ASSIGNED TASK:
Lines in the listing below that hold "usernameInput" are the ones to copy.

DATA EXCERPTS:
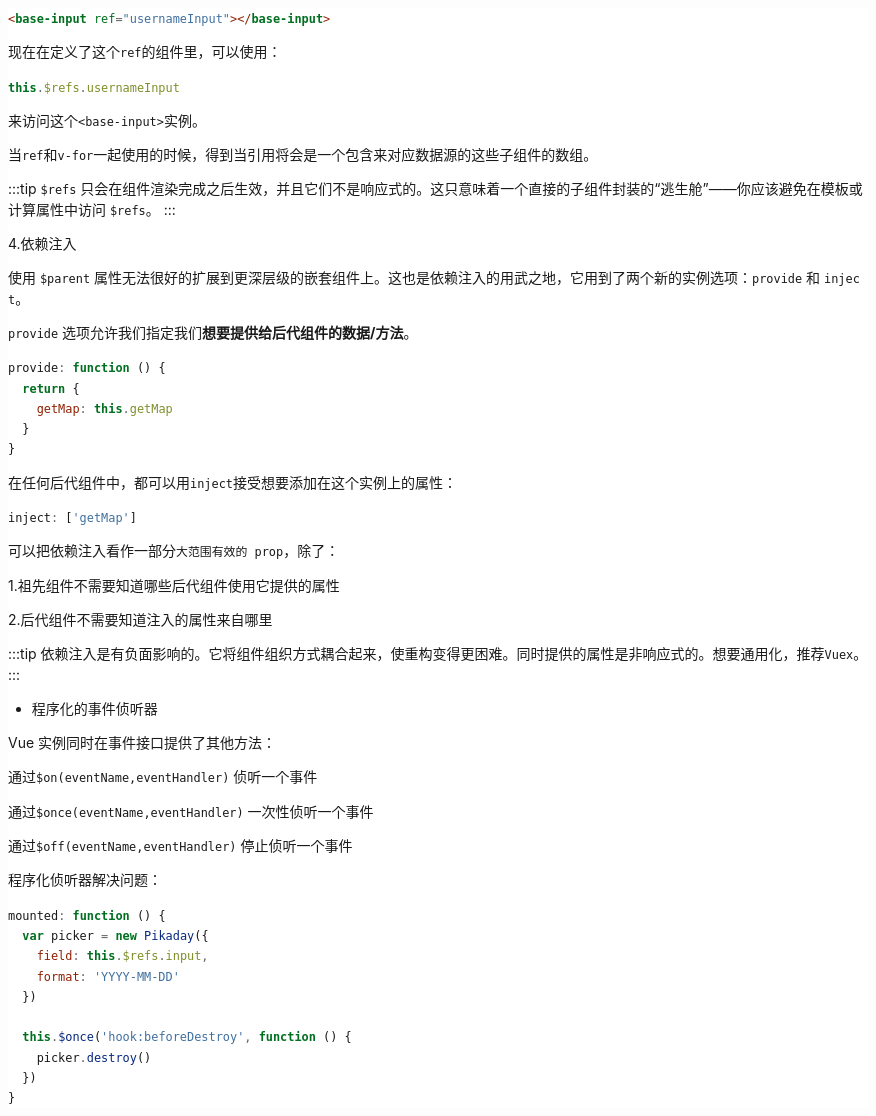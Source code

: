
 ```html
<base-input ref="usernameInput"></base-input>
```

现在在定义了这个`ref`的组件里，可以使用：

```js
this.$refs.usernameInput
```

来访问这个`<base-input>`实例。

当`ref`和`v-for`一起使用的时候，得到当引用将会是一个包含来对应数据源的这些子组件的数组。

:::tip
`$refs` 只会在组件渲染完成之后生效，并且它们不是响应式的。这只意味着一个直接的子组件封装的“逃生舱”——你应该避免在模板或计算属性中访问 `$refs`。
:::

4.依赖注入

使用 `$parent` 属性无法很好的扩展到更深层级的嵌套组件上。这也是依赖注入的用武之地，它用到了两个新的实例选项：`provide` 和 `inject`。

`provide` 选项允许我们指定我们**想要提供给后代组件的数据/方法**。

```js
provide: function () {
  return {
    getMap: this.getMap
  }
}
```

在任何后代组件中，都可以用`inject`接受想要添加在这个实例上的属性：

```js
inject: ['getMap']
```

可以把依赖注入看作一部分`大范围有效的 prop`，除了：

1.祖先组件不需要知道哪些后代组件使用它提供的属性

2.后代组件不需要知道注入的属性来自哪里

:::tip
依赖注入是有负面影响的。它将组件组织方式耦合起来，使重构变得更困难。同时提供的属性是非响应式的。想要通用化，推荐`Vuex`。
:::

- 程序化的事件侦听器

Vue 实例同时在事件接口提供了其他方法：

通过`$on(eventName,eventHandler)` 侦听一个事件

通过`$once(eventName,eventHandler)` 一次性侦听一个事件

通过`$off(eventName,eventHandler)` 停止侦听一个事件

程序化侦听器解决问题：

```js
mounted: function () {
  var picker = new Pikaday({
    field: this.$refs.input,
    format: 'YYYY-MM-DD'
  })

  this.$once('hook:beforeDestroy', function () {
    picker.destroy()
  })
}
```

REPLY TO THE EXERCISE:
<base-input ref="usernameInput"></base-input>
this.$refs.usernameInput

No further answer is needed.